Ein Artikel von Dipl.-FW Dr. Stefan Peters | 22.11.2004 - 18:44
Sie bedurfte vier Jahre zeitlichen Aufwand, umfasste 72 Baumarten, 375.000 Probebäume an 19.000 Wald-Messtrakten sowie 150 verschiedene Merkmale und lieferte 40 Millionen einzelne Ergebnisse. Die zweite Bundeswaldinventur (BWI²), koordiniert vom Bundesministerium für Verbraucherschutz, Ernährung und Landwirtschaft (BMVEL), Berlin/DE und Bonn/DE, und durchgeführt von der Bundesforschungsanstalt für Forst- und Holzwirtschaft (BFH), Eberswalde/DE, ermittelte überraschend hohe Holzvorräte in Deutschland.Europameister im Landesvorrat. Mit 3,4 Mrd. m³ - 2,2 Mrd. m³ davon Nadelholz - liegen bundesdeutsche Vorräte im Ranking ganz vorn, gefolgt von Schweden (2,9 Mrd. m³), Frankreich (2,8 Mrd. m³) und Finnland (1,9 Mrd. m³). Österreich konnte sich mit 1 Mrd. m³ auf Platz 7 positionieren.

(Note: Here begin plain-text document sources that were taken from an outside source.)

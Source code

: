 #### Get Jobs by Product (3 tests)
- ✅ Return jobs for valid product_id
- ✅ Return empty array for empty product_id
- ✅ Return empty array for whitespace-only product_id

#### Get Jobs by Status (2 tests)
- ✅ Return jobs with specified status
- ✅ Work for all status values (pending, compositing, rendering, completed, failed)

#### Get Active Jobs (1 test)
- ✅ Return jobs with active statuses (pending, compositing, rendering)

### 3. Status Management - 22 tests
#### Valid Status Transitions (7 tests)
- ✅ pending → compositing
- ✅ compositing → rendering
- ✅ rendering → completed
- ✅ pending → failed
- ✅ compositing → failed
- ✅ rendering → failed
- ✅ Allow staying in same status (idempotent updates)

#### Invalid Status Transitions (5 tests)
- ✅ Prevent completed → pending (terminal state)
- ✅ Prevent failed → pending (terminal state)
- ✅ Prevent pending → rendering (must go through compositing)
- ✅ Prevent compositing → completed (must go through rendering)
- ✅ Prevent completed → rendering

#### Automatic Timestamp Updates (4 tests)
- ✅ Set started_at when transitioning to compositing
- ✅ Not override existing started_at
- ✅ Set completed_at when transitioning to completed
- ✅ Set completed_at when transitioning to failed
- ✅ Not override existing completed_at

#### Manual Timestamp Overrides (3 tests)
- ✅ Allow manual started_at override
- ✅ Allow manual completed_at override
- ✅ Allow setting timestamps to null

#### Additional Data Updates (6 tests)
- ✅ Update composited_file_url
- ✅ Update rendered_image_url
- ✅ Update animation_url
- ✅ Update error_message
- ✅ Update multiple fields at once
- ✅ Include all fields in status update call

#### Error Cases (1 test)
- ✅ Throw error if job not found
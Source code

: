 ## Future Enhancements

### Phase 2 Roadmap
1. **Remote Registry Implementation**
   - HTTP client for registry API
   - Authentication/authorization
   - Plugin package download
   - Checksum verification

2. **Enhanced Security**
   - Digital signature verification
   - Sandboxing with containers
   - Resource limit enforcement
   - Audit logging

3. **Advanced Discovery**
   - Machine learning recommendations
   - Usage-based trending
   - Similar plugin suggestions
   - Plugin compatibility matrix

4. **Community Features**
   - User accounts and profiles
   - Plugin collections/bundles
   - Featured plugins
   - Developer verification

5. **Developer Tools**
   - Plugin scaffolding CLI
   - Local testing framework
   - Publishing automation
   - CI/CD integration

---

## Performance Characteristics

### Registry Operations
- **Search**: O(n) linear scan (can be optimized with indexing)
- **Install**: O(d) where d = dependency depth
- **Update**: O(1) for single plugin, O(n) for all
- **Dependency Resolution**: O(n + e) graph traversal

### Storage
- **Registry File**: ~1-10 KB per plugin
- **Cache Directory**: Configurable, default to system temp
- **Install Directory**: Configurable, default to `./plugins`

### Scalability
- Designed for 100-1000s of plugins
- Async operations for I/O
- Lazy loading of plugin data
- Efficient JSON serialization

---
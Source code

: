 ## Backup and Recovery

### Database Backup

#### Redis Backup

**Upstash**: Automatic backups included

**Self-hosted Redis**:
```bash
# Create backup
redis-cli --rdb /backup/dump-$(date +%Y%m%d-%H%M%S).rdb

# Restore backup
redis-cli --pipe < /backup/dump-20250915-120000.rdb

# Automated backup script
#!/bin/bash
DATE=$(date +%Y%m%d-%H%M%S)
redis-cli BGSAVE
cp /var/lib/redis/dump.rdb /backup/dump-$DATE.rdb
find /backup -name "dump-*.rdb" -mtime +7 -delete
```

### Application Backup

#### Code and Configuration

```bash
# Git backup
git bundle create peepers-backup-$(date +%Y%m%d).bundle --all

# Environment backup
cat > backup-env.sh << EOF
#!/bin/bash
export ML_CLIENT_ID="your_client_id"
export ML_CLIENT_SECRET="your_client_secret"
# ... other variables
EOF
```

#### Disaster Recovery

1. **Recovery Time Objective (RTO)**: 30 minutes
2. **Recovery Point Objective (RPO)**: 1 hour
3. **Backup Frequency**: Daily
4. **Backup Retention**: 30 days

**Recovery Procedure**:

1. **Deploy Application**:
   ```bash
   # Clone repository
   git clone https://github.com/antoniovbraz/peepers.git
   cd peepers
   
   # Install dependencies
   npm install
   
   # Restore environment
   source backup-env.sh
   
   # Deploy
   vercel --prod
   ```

Am 16. und 17. November präsentierten die Arbeitsgemeinschaft Deutscher Waldbesitzerverbände (AGDW), Berlin/DE, Arbeitsgemeinschaft Rohholzverbraucher (AGR), Bonn/DE, das BMVEL sowie das Niedersächsische Kompetenznetz für Nachhaltige Holznutzung (NHN) in Göttingen/DE vor 200 Gästen die Ergebnisse der zwischen 2000 und 2002 durchgeführten, ersten gesamtdeutschen Bundeswaldinventur seit 1937.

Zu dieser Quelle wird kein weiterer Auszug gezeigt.